Distribution

Example

How to

Hydrologic Distribution Fitting

The Purpose of Distribution Fitting

In hydrology, we rarely have enough historical data to directly calculate the probability of rare, extreme events like the “100-year flood” (an event with a 1% chance of occurring in any given year). Distribution fitting solves this by using the historical data we do have to anchor a theoretical mathematical curve. By calculating the statistical characteristics of our observed streamflow—such as the mean, variance, and skewness—we can select and scale a continuous probability distribution to match our historical record. Once fitted, this smooth curve allows us to extrapolate beyond our limited data and estimate the magnitude of extreme, unobserved events.

Why We Use L-Moments

Traditional statistical moments (standard deviation, traditional skewness) involve squaring or cubing the data, which gives massive, disproportionate weight to the largest outliers. In streamflow analysis, a single historic mega-flood can heavily skew traditional calculations and ruin the fit for the rest of the data. L-moments are calculated using linear combinations of the sorted data. This makes them far more robust against extreme outliers and generally provides a more reliable, stable fit for environmental data.

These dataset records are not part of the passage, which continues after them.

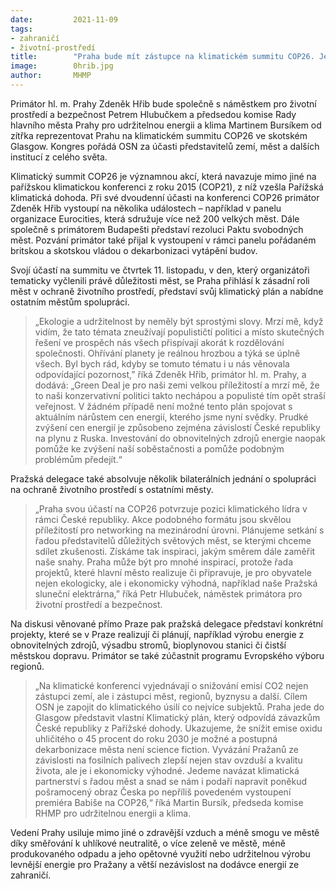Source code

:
 ```yaml
---
date:         2021-11-09
tags:         
- zahraničí
- životní-prostředí
title:        "Praha bude mít zástupce na klimatickém summitu COP26. Je to velká příležitost pro naše město, říká primátor Hřib"
image: 	      0hrib.jpg
author:       MHMP
---
```


Primátor hl. m. Prahy Zdeněk Hřib bude společně s náměstkem pro životní prostředí a bezpečnost Petrem Hlubučkem a předsedou komise Rady hlavního města Prahy pro udržitelnou energii a klima Martinem Bursíkem od zítřka reprezentovat Prahu na klimatickém summitu COP26 ve skotském Glasgow. Kongres pořádá OSN za účasti představitelů zemí, měst a dalších institucí z celého světa. 

Klimatický summit COP26 je významnou akcí, která navazuje mimo jiné na pařížskou klimatickou konferenci z roku 2015 (COP21), z níž vzešla Pařížská klimatická dohoda. Při své dvoudenní účasti na konferenci COP26 primátor Zdeněk Hřib vystoupí na několika událostech – například v panelu organizace Eurocities, která sdružuje více než 200 velkých měst. Dále společně s primátorem Budapešti představí rezoluci Paktu svobodných měst. Pozvání primátor také přijal k vystoupení v rámci panelu pořádaném britskou a skotskou vládou o dekarbonizaci vytápění budov. 

Svojí účastí na summitu ve čtvrtek 11. listopadu, v den, který organizátoři tematicky vyčlenili právě důležitosti měst, se Praha přihlásí k zásadní roli měst v ochraně životního prostředí, představí svůj klimatický plán a nabídne ostatním městům spolupráci. 

> „Ekologie a udržitelnost by neměly být sprostými slovy. Mrzí mě, když vidím, že tato témata zneužívají populističtí politici a místo skutečných řešení ve prospěch nás všech přispívají akorát k rozdělování společnosti. Ohřívání planety je reálnou hrozbou a týká se úplně všech. Byl bych rád, kdyby se tomuto tématu i u nás věnovala odpovídající pozornost,” říká Zdeněk Hřib, primátor hl. m. Prahy, a dodává: „Green Deal je pro naši zemi velkou příležitostí a mrzí mě, že to naši konzervativní politici takto nechápou a populisté tím opět straší veřejnost. V žádném případě není možné tento plán spojovat s aktuálním nárůstem cen energií, kterého jsme nyní svědky. Prudké zvýšení cen energií je způsobeno zejména závislostí České republiky na plynu z Ruska. Investování do obnovitelných zdrojů energie naopak pomůže ke zvýšení naší soběstačnosti a pomůže podobným problémům předejít.“

Pražská delegace také absolvuje několik bilaterálních jednání o spolupráci na ochraně životního prostředí s ostatními městy. 

> „Praha svou účastí na COP26 potvrzuje pozici klimatického lídra v rámci České republiky. Akce podobného formátu jsou skvělou příležitostí pro networking na mezinárodní úrovni. Plánujeme setkání s řadou představitelů důležitých světových měst, se kterými chceme sdílet zkušenosti. Získáme tak inspiraci, jakým směrem dále zaměřit naše snahy. Praha může být pro mnohé inspirací, protože řada projektů, které hlavní město realizuje či připravuje, je pro obyvatele nejen ekologicky, ale i ekonomicky výhodná, například naše Pražská sluneční elektrárna,” říká Petr Hlubuček, náměstek primátora pro životní prostředí a bezpečnost. 

Na diskusi věnované přímo Praze pak pražská delegace představí konkrétní projekty, které se v Praze realizují či plánují, například výrobu energie z obnovitelných zdrojů, výsadbu stromů, bioplynovou stanici či čistší městskou dopravu. Primátor se také zúčastnit programu Evropského výboru regionů.  

> „Na klimatické konferenci vyjednávají o snižování emisí CO2 nejen zástupci zemí, ale i zástupci měst, regionů, byznysu a další. Cílem OSN je zapojit do klimatického úsilí co nejvíce subjektů. Praha jede do Glasgow představit vlastní Klimatický plán, který odpovídá závazkům České republiky z Pařížské dohody. Ukazujeme, že snížit emise oxidu uhličitého o 45 procent do roku 2030 je možné a postupná dekarbonizace města není science fiction. Vyvázání Pražanů ze závislosti na fosilních palivech zlepší nejen stav ovzduší a kvalitu života, ale je i ekonomicky výhodné. Jedeme navázat klimatická partnerství s řadou měst a snad se nám i podaří napravit poněkud pošramocený obraz Česka po nepříliš povedeném vystoupení premiéra Babiše na COP26,“ říká Martin Bursík, předseda komise RHMP pro udržitelnou energii a klima.

Vedení Prahy usiluje mimo jiné o zdravější vzduch a méně smogu ve městě díky směřování k uhlíkové neutralitě, o více zeleně ve městě, méně produkovaného odpadu a jeho opětovné využití nebo udržitelnou výrobu levnější energie pro Pražany a větší nezávislost na dodávce energií ze zahraničí.
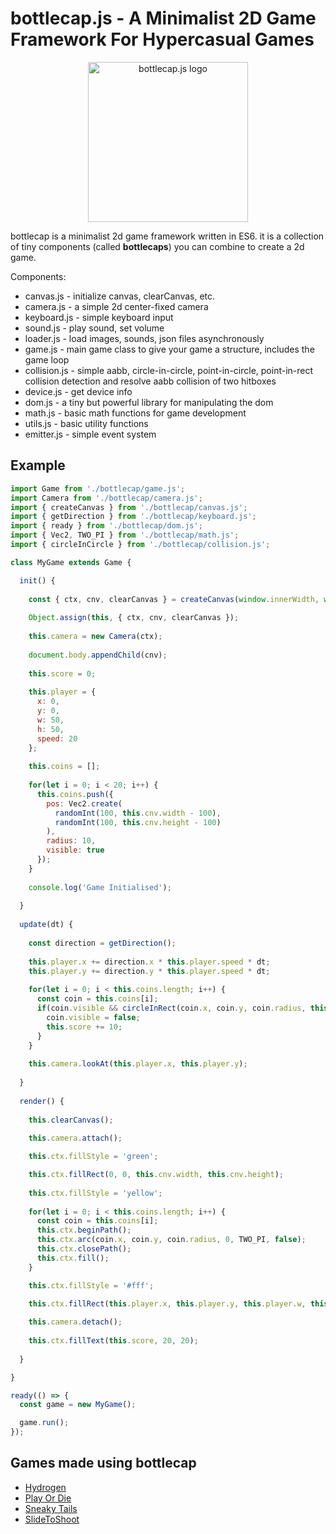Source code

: # bottlecap.js - A Minimalist 2D Game Framework For Hypercasual Games

<p align="center"><img src="https://bottlecap.js.org/logo.png" width="256px" alt="bottlecap.js logo"></p>

bottlecap is a minimalist 2d game framework written in ES6. it is a collection of tiny components (called **bottlecaps**) you can combine to create a 2d game.

Components:
* canvas.js - initialize canvas, clearCanvas, etc.
* camera.js - a simple 2d center-fixed camera
* keyboard.js - simple keyboard input
* sound.js - play sound, set volume
* loader.js - load images, sounds, json files asynchronously
* game.js - main game class to give your game a structure, includes the game loop
* collision.js - simple aabb, circle-in-circle, point-in-circle, point-in-rect collision detection and resolve aabb collision of two hitboxes
* device.js - get device info
* dom.js - a tiny but powerful library for manipulating the dom
* math.js - basic math functions for game development
* utils.js - basic utility functions
* emitter.js - simple event system

## Example

```javascript
import Game from './bottlecap/game.js';
import Camera from './bottlecap/camera.js';
import { createCanvas } from './bottlecap/canvas.js';
import { getDirection } from './bottlecap/keyboard.js';
import { ready } from './bottlecap/dom.js';
import { Vec2, TWO_PI } from './bottlecap/math.js';
import { circleInCircle } from './bottlecap/collision.js';

class MyGame extends Game {

  init() {
  
    const { ctx, cnv, clearCanvas } = createCanvas(window.innerWidth, window.innerHeight, 'black');
    
    Object.assign(this, { ctx, cnv, clearCanvas });
    
    this.camera = new Camera(ctx);
  
    document.body.appendChild(cnv);
    
    this.score = 0;
    
    this.player = {
      x: 0,
      y: 0,
      w: 50,
      h: 50,
      speed: 20
    };
    
    this.coins = [];
    
    for(let i = 0; i < 20; i++) {
      this.coins.push({
        pos: Vec2.create(
          randomInt(100, this.cnv.width - 100),
          randomInt(100, this.cnv.height - 100)
        ),
        radius: 10,
        visible: true
      });
    }
    
    console.log('Game Initialised');
  
  }
  
  update(dt) {
    
    const direction = getDirection();
    
    this.player.x += direction.x * this.player.speed * dt;
    this.player.y += direction.y * this.player.speed * dt;
    
    for(let i = 0; i < this.coins.length; i++) {
      const coin = this.coins[i];
      if(coin.visible && circleInRect(coin.x, coin.y, coin.radius, this.player.x, this.player.y, this.player.w, this.player.h)) {
        coin.visible = false;
        this.score += 10;
      }
    }
    
    this.camera.lookAt(this.player.x, this.player.y);
    
  }
  
  render() {
  
    this.clearCanvas();
    
    this.camera.attach();

    this.ctx.fillStyle = 'green';

    this.ctx.fillRect(0, 0, this.cnv.width, this.cnv.height);
    
    this.ctx.fillStyle = 'yellow';
    
    for(let i = 0; i < this.coins.length; i++) {
      const coin = this.coins[i];
      this.ctx.beginPath();
      this.ctx.arc(coin.x, coin.y, coin.radius, 0, TWO_PI, false);
      this.ctx.closePath();
      this.ctx.fill();
    }

    this.ctx.fillStyle = '#fff';
    
    this.ctx.fillRect(this.player.x, this.player.y, this.player.w, this.player.h);

    this.camera.detach();
    
    this.ctx.fillText(this.score, 20, 20);
  
  }

}

ready(() => {
  const game = new MyGame();

  game.run();
});
```

## Games made using bottlecap
* [Hydrogen](https://hypervoid.itch.io/hydrogen)
* [Play Or Die](https://hypervoid.itch.io/play-or-die)
* [Sneaky Tails](https://hypervoid.itch.io/sneaky-tails)
* [SlideToShoot](https://hypervoid.itch.io/slide-to-shoot)
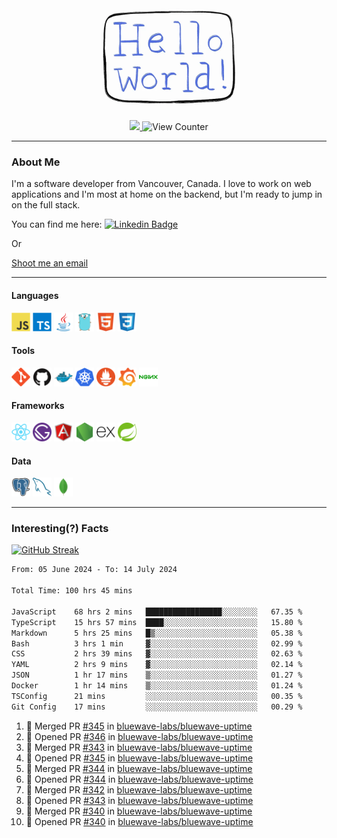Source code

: <div align="center">
    <img src="./img/hello_world.webp" height="200px" width="">
    <div>
        <a href="https://www.linkedin.com/in/ajhollid">
            <img src="https://img.shields.io/badge/LinkedIn-blue"/>
        </a>
        <img src="https://komarev.com/ghpvc/?username=ajhollid&color=yellow" alt="View Counter">
    </div>
</div>

---

### About Me

I'm a software developer from Vancouver, Canada. I love to work on web applications and I'm most at home on the backend, but I'm ready to jump in on the full stack.

You can find me here: [![Linkedin Badge](https://img.shields.io/badge/-ajhollid-blue?style=flat&logo=Linkedin&logoColor=white)](https://www.linkedin.com/in/ajhollid)

Or

[Shoot me an email](mailto:ajhollid@gmail.com)

---

#### Languages

<div>
    <img src="./img/devicons/javascript-original.svg" width=30 height=30 alt="JavaScript">
    <img src="/img/devicons/typescript-original.svg" width=30 height=30 alt="TypeScript">
    <img src="./img/devicons/java-original.svg" width=30 height=30 alt="Java">
    <img src="./img/devicons/go-original.svg" width=30 height=30 alt="Golang">
    <img src="./img/devicons/html5-original.svg" width=30 height=30 alt="HTML 5">
    <img src="./img/devicons/css3-original.svg" width=30 height=30 alt="CSS 3">
</div>

#### Tools

<div>
    <img src="./img/devicons/git-original.svg" width=30 height=30 alt="Git">
    <img src="./img/devicons/github-original.svg" width=30 height=30 alt="Github">
    <img src="./img/devicons/docker-original.svg" width=30 
    height=30 alt="Docker">
    <img src="./img/devicons/kubernetes-original.svg" width=30 height=30 alt="K8">
    <img src="./img/devicons/prometheus-original.svg" width=30 height=30 alt="Prometheus">
    <img src="./img/devicons/grafana-original.svg" width=30 height=30 alt="Grafana">
    <img src="./img/devicons/nginx-original.svg" width=30 height=30 alt="Nginx">
</div>

#### Frameworks

<div>
    <img src="./img/devicons/react-original.svg" width=30 height=30 alt="React">
    <img src="./img/devicons/gatsby-original.svg" width=30 height=30 alt="Gatsby">
    <img src="./img/devicons/angularjs-original.svg" width=30 height=30 alt="AngularJS">
    <img src="./img/devicons/nodejs-original.svg" width=30 height=30 alt="NodeJS">
    <img src="./img/devicons/express-original.svg" width=30 height=30 alt="Express">
    <img src="./img/devicons/spring-original.svg" width=30 height=30 alt="Spring">
</div>

#### Data

<div>
    <img src="./img/devicons/postgresql-original.svg" width=30 height=30 alt="Postgresql">
    <img src="./img/devicons/mysql-original.svg" width=30 height=30 alt="Mysql">
    <img src="./img/devicons/mongodb-original.svg" width=30 height=30 alt="MongoDB">
</div>

---

### Interesting(?) Facts

[![GitHub Streak](http://github-readme-streak-stats.herokuapp.com?user=ajhollid)](https://git.io/streak-stats)

 <!--START_SECTION:waka-->

```txt
From: 05 June 2024 - To: 14 July 2024

Total Time: 100 hrs 45 mins

JavaScript    68 hrs 2 mins   █████████████████░░░░░░░░   67.35 %
TypeScript    15 hrs 57 mins  ████░░░░░░░░░░░░░░░░░░░░░   15.80 %
Markdown      5 hrs 25 mins   █▒░░░░░░░░░░░░░░░░░░░░░░░   05.38 %
Bash          3 hrs 1 min     ▓░░░░░░░░░░░░░░░░░░░░░░░░   02.99 %
CSS           2 hrs 39 mins   ▓░░░░░░░░░░░░░░░░░░░░░░░░   02.63 %
YAML          2 hrs 9 mins    ▓░░░░░░░░░░░░░░░░░░░░░░░░   02.14 %
JSON          1 hr 17 mins    ▒░░░░░░░░░░░░░░░░░░░░░░░░   01.27 %
Docker        1 hr 14 mins    ▒░░░░░░░░░░░░░░░░░░░░░░░░   01.24 %
TSConfig      21 mins         ░░░░░░░░░░░░░░░░░░░░░░░░░   00.35 %
Git Config    17 mins         ░░░░░░░░░░░░░░░░░░░░░░░░░   00.29 %
```

<!--END_SECTION:waka-->


<!--START_SECTION:activity-->
1. 🎉 Merged PR [#345](https://github.com/bluewave-labs/bluewave-uptime/pull/345) in [bluewave-labs/bluewave-uptime](https://github.com/bluewave-labs/bluewave-uptime)
2. 💪 Opened PR [#346](https://github.com/bluewave-labs/bluewave-uptime/pull/346) in [bluewave-labs/bluewave-uptime](https://github.com/bluewave-labs/bluewave-uptime)
3. 🎉 Merged PR [#343](https://github.com/bluewave-labs/bluewave-uptime/pull/343) in [bluewave-labs/bluewave-uptime](https://github.com/bluewave-labs/bluewave-uptime)
4. 💪 Opened PR [#345](https://github.com/bluewave-labs/bluewave-uptime/pull/345) in [bluewave-labs/bluewave-uptime](https://github.com/bluewave-labs/bluewave-uptime)
5. 🎉 Merged PR [#344](https://github.com/bluewave-labs/bluewave-uptime/pull/344) in [bluewave-labs/bluewave-uptime](https://github.com/bluewave-labs/bluewave-uptime)
6. 💪 Opened PR [#344](https://github.com/bluewave-labs/bluewave-uptime/pull/344) in [bluewave-labs/bluewave-uptime](https://github.com/bluewave-labs/bluewave-uptime)
7. 🎉 Merged PR [#342](https://github.com/bluewave-labs/bluewave-uptime/pull/342) in [bluewave-labs/bluewave-uptime](https://github.com/bluewave-labs/bluewave-uptime)
8. 💪 Opened PR [#343](https://github.com/bluewave-labs/bluewave-uptime/pull/343) in [bluewave-labs/bluewave-uptime](https://github.com/bluewave-labs/bluewave-uptime)
9. 🎉 Merged PR [#340](https://github.com/bluewave-labs/bluewave-uptime/pull/340) in [bluewave-labs/bluewave-uptime](https://github.com/bluewave-labs/bluewave-uptime)
10. 💪 Opened PR [#340](https://github.com/bluewave-labs/bluewave-uptime/pull/340) in [bluewave-labs/bluewave-uptime](https://github.com/bluewave-labs/bluewave-uptime)
<!--END_SECTION:activity-->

Common Extreme Value Distributions

Different distributions behave differently at the “tails” (the extreme upper ends of the curve). Choosing the right distribution dictates how conservatively or aggressively you are estimating the worst-case scenarios.

  • Generalized Extreme Value (GEV): A highly flexible, three-parameter distribution that acts as a parent family for extreme events. Its shape parameter allows it to adapt to data with varying tail behaviors, making it a globally popular choice for flood frequency analysis.
  • Gumbel (Extreme Value Type I): A simplified, two-parameter subset of the GEV family. Because it lacks a shape parameter, it assumes a constant skewness. It often has a “lighter tail,” meaning it can sometimes underestimate the magnitude of the most extreme, rare floods compared to other distributions.
  • Generalized Logistic (GLO): Another three-parameter distribution for extreme values, widely adopted as the standard for flood frequency analysis in the UK. Compared to the GEV, the GLO typically has a “heavier tail,” meaning it tends to predict larger magnitudes for the rarest events.
  • 3-Parameter Log-Normal (LN3): This assumes that the logarithm of the streamflow data follows a classic normal distribution (the bell curve), with a third parameter added to set a lower bound (since streamflow cannot be negative). It is highly versatile for positively skewed environmental data.
  • Pearson Type III (PE3) / Log-Pearson Type III: A highly adaptable three-parameter distribution that relies heavily on the data’s skewness to dictate its shape. When applied to the base-10 logarithm of the streamflow data (Log-Pearson Type III), it is the official standard for flood frequency analysis in the United States as defined by federal guidelines (England et al. (2019)).
Pulling data for USGS gauge: 01646500 
Warning in dataRetrieval::readNWISpeak(site_number): NWIS servers are slated
for decommission. Please begin to migrate to read_waterdata_peaks.
GET: https://nwis.waterdata.usgs.gov/usa/nwis/peak/?range_selection=date_range&format=rdb&site_no=01646500
GET: https://waterservices.usgs.gov/nwis/site/?siteOutput=Expanded&format=rdb&site=01646500
Successfully pulled 95 years of annual peak streamflow data.
[1] "Goodness of Fit (Ranked by Lowest RMSE):"
                     Distribution       RMSE
2      Generalized Logistic (GLO) 0.01827292
1 Generalized Extreme Value (GEV) 0.02470658
4          3-Parameter Log-Normal 0.03075569
3                          Gumbel 0.04149255
5                  Pearson Type 3 0.04286380

References

England, J. F., Jr., T. A. Cohn, B. A. Faber, et al. 2019. Guidelines for Determining Flood Flow Frequency—Bulletin 17C (Ver. 1.1, May 2019). Techniques and {{Methods}}. Techniques and Methods. U.S. Geological Survey Techniques and Methods.